Ted Cruz may not be dead but his cheap shot against Trump representing “New York values” came back to haunt him there with a vengeance. It’s not clear that voters elsewhere cared about the nastiness of that quip, but it killed him in the Empire State. But though he never expected to do well in Trump’s home state, it may turn out to be more important than anyone thought since it not only cratered Cruz’s effort to chip away at the frontrunner and pick off a few delegates but elevated John Kasich to the runner-up position there.
Kasich’s bump in New York doesn’t bring him any closer to being a genuine contender. Despite picking up a few delegates in New York, Kasich still is behind Marco Rubio, who dropped out over a month ago. But, like his runner-up finish in New Hampshire, this largely meaningless distinction will give his otherwise pointless campaign more life. That undermines Cruz’s case as the only available alternative to the frontrunner, making it hard for him to consolidate the anti-Trump vote in the next states to vote. If Kasich continues to compete with Cruz in this manner, it will make it that much easier for Trump to win against a divided field in a state like Indiana, where victory for the real estate mogul could truly remove any doubt about the outcome of the campaign.
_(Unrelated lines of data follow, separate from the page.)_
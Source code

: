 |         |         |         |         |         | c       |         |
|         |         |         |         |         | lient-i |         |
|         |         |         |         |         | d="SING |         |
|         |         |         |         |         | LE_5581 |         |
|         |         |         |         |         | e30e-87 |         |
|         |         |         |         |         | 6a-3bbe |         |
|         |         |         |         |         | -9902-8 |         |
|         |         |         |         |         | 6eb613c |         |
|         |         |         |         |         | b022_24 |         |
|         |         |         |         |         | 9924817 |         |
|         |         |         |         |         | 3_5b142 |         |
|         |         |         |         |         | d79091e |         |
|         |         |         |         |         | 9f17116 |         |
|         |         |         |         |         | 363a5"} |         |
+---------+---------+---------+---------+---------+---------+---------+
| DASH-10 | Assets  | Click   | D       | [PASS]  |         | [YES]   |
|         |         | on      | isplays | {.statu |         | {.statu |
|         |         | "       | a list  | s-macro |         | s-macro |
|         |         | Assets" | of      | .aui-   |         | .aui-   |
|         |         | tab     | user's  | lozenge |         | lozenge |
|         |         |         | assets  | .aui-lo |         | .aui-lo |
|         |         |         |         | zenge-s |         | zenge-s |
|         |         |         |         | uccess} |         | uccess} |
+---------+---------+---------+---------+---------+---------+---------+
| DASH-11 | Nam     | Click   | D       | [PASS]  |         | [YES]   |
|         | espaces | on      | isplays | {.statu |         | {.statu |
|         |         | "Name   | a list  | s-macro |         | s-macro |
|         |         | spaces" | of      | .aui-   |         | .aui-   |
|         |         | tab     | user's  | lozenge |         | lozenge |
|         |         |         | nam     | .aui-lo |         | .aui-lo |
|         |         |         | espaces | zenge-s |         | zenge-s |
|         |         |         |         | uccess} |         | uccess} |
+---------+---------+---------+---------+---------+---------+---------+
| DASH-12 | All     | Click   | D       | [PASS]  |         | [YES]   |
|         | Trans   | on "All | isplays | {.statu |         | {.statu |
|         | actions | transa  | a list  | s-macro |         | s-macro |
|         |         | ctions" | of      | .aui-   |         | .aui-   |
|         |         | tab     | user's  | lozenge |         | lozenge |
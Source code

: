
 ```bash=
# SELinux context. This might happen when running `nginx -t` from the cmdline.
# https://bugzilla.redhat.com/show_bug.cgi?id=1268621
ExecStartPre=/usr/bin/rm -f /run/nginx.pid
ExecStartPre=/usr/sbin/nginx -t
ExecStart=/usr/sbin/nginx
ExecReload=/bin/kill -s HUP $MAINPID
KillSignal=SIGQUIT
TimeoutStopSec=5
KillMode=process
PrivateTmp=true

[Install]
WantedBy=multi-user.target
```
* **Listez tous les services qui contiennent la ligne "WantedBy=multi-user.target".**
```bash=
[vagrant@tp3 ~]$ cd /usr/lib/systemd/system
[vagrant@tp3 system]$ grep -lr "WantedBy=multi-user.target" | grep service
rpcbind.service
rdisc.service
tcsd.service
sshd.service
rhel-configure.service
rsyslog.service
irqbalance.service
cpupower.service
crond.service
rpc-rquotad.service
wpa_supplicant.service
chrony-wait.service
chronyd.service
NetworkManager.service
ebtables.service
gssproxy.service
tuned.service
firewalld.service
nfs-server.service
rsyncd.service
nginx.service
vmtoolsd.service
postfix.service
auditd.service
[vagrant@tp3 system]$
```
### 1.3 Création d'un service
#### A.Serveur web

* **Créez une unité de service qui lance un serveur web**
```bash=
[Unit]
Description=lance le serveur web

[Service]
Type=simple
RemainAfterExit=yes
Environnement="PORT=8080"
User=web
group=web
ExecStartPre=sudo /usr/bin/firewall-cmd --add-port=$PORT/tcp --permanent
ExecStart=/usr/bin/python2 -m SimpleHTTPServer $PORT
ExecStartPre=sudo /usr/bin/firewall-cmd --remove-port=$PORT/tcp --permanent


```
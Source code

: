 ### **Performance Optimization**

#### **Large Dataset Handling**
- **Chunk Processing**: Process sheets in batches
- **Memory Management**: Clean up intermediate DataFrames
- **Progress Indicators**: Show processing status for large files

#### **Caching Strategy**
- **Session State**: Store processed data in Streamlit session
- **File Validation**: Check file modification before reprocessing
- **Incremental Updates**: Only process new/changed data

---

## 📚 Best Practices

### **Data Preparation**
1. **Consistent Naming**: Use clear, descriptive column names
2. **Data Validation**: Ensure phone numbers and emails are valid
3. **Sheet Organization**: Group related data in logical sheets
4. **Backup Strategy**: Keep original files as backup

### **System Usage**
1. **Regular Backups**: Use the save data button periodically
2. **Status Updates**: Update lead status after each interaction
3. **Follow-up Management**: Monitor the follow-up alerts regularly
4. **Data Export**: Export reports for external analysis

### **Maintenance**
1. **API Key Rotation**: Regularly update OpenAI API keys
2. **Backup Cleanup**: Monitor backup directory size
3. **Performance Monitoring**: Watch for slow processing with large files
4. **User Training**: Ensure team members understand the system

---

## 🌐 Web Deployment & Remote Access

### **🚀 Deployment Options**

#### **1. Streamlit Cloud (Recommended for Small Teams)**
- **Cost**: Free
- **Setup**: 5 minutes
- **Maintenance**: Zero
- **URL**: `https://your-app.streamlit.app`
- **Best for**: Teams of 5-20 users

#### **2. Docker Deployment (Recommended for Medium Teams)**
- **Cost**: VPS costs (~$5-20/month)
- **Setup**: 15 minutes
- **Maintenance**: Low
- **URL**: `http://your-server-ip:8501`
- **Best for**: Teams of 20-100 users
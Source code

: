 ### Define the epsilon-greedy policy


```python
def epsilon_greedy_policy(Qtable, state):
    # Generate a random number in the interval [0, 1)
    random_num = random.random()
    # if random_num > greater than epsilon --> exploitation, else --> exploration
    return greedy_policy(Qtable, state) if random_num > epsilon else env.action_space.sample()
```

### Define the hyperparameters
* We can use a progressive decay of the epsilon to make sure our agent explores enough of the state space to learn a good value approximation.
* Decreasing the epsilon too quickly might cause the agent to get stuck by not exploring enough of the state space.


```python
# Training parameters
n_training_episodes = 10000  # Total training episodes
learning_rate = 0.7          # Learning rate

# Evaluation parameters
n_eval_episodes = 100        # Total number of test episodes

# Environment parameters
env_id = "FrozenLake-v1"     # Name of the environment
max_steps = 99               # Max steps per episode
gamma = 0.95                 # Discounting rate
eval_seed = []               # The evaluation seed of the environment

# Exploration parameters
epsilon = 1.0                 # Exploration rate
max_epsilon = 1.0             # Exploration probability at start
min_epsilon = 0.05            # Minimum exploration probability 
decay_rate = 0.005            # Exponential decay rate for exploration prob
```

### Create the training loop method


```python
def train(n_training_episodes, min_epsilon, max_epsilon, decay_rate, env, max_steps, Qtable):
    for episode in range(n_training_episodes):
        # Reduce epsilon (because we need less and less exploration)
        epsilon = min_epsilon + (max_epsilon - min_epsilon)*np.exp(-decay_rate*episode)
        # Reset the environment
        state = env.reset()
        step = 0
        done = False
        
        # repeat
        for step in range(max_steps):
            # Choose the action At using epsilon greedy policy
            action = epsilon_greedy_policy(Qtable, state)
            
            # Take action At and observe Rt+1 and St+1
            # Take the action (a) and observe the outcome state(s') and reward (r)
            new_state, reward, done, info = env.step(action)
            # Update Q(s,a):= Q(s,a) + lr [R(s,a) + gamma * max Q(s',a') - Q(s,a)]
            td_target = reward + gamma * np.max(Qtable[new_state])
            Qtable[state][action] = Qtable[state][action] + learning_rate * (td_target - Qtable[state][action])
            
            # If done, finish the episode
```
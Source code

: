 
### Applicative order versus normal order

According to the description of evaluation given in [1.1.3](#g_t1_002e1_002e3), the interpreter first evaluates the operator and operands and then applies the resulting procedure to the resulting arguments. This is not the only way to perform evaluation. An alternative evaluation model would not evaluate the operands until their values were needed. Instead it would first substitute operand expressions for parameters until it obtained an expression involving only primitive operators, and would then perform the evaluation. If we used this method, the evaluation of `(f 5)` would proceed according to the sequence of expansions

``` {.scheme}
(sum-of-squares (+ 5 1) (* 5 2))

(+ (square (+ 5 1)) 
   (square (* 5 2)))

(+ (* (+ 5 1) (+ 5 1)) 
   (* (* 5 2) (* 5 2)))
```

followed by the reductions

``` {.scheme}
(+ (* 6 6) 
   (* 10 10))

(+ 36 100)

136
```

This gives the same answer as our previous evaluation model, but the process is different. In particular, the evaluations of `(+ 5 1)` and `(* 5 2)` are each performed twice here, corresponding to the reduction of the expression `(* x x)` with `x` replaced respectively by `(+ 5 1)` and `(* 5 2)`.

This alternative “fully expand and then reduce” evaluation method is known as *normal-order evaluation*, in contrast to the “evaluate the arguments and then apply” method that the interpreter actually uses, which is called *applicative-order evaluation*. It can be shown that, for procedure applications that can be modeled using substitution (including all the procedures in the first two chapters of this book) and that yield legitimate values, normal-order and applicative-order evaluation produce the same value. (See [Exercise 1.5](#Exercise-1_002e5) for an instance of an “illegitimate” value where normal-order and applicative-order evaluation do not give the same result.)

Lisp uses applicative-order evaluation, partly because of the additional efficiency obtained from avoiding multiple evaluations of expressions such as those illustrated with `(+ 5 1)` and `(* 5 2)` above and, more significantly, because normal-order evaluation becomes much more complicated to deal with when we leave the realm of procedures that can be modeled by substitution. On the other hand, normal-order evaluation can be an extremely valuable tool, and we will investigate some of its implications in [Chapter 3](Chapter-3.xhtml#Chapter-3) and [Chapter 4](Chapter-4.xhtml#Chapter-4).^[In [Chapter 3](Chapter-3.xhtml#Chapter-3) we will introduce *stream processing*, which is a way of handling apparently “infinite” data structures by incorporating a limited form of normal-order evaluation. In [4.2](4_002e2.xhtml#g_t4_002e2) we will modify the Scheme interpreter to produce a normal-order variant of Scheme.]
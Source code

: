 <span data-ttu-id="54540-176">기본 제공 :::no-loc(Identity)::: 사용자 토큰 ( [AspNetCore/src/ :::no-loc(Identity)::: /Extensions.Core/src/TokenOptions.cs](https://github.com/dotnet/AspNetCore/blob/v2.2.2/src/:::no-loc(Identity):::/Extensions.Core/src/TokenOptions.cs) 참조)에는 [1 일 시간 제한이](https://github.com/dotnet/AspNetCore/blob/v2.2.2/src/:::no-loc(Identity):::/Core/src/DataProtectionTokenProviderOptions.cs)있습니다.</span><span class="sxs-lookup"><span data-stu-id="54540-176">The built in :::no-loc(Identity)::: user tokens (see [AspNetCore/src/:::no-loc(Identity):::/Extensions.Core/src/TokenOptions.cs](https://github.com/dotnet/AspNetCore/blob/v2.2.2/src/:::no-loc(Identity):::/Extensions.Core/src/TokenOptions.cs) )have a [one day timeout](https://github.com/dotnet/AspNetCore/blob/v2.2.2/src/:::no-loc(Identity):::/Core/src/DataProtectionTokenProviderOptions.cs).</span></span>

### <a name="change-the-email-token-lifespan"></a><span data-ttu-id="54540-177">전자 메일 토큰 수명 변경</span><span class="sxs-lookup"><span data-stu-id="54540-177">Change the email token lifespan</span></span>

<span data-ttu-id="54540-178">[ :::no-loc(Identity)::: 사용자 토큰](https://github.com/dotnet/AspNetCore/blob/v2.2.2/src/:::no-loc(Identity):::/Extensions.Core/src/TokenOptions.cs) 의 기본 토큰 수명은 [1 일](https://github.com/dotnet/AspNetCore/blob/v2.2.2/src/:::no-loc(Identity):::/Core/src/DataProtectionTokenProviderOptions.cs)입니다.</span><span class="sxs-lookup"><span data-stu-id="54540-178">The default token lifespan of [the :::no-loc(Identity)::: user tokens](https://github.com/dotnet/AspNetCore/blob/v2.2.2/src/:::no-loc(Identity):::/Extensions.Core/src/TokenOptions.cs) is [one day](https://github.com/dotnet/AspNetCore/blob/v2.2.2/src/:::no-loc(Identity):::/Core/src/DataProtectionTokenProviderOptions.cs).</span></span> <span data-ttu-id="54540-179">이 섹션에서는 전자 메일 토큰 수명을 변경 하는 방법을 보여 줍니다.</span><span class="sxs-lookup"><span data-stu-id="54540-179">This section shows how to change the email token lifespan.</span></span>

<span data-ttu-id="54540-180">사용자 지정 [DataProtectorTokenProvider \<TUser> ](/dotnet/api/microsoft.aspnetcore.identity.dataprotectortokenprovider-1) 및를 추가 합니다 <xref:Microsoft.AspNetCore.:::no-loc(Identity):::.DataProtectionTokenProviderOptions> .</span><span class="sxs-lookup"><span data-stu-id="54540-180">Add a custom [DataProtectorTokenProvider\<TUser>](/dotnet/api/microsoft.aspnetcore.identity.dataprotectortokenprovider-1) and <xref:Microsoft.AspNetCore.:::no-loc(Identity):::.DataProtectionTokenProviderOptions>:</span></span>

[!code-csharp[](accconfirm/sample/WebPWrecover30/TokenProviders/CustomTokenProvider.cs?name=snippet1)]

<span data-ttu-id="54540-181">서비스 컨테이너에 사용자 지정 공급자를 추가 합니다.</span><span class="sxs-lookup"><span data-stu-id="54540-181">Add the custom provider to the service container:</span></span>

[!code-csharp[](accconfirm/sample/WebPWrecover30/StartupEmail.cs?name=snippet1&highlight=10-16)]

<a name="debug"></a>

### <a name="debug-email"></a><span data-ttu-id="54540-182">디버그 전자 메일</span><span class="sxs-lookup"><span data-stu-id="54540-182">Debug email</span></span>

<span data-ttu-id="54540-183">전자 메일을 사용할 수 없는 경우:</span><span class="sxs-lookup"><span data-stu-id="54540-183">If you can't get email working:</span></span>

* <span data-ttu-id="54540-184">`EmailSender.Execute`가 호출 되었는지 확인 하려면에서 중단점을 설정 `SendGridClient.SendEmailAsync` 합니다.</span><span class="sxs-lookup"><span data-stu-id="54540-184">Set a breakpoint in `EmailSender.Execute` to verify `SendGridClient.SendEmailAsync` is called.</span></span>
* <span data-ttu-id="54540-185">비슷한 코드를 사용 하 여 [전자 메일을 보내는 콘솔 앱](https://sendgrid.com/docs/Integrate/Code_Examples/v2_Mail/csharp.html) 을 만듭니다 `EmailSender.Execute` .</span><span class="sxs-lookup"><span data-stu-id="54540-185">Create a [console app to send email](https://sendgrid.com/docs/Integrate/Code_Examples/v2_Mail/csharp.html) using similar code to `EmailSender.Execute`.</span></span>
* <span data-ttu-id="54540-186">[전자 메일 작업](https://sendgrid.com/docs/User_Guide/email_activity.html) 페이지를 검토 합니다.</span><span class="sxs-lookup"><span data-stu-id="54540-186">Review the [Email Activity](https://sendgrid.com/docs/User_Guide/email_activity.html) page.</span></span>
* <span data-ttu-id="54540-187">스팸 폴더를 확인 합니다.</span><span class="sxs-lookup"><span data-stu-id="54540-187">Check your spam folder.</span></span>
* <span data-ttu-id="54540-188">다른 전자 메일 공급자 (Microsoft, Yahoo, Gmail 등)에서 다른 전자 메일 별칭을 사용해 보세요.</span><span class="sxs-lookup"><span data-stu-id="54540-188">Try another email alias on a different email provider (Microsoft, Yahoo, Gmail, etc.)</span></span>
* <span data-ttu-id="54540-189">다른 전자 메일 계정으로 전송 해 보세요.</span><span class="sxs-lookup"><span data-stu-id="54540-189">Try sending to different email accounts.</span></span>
But as much as New York took him that much closer to the GOP nomination, it did nothing to validate the one argument that Trump makes about why he can actually win a general election.
According to Trump supporters, their candidate’s popularity with white working class voters is so great he can put normally blue states into play. But unless you believe independents in New York who couldn’t vote in that state’s closed primary will all vote for Trump, it’s hard to see how the small vote Trump amassed could possibly beat Hillary Clinton who alone received more than double the number of ballots cast for the reality star. New York’s registration numbers are lopsided in favor of the Democrats. But there is no sign that there is any groundswell of Democrats looking to defect to Trump in that state or any other blue stronghold. Moreover, the New York exit polls showed that up to one-third of Republican voters are scared or concerned about the prospect of a Trump presidency. A fifth of Republicans would never vote for Trump.
With so many Republican defectors, so few Democrats coming over for Trump (most so-called Reagan Democrats became Republicans long ago), independents shunning him by margins that rival his deficits among female and Hispanic voters, and the Democratic base energized by their hatred for him rather than love for Clinton, the formula for a GOP election disaster in November may already be baked into the cake.
Republican optimists may cite Trump’s relatively uncontroversial victory speech and the hiring of some professionals for his staff as a sign that the candidate is starting to act in a more presidential manner. But they are kidding themselves. Trump has already defined himself in the popular imagination in a way that can’t be undone. That has earned him a core of GOP support that looks right now as if it is enough to secure him the nomination, especially if Cruz keeps getting shellacked and Kasich is stealing some of the anti-Trump vote.
But while New York has put him a big step closer to winning his party’s nod, nothing we learned from Tuesday night’s results indicates that he is anything but a certain general election loser.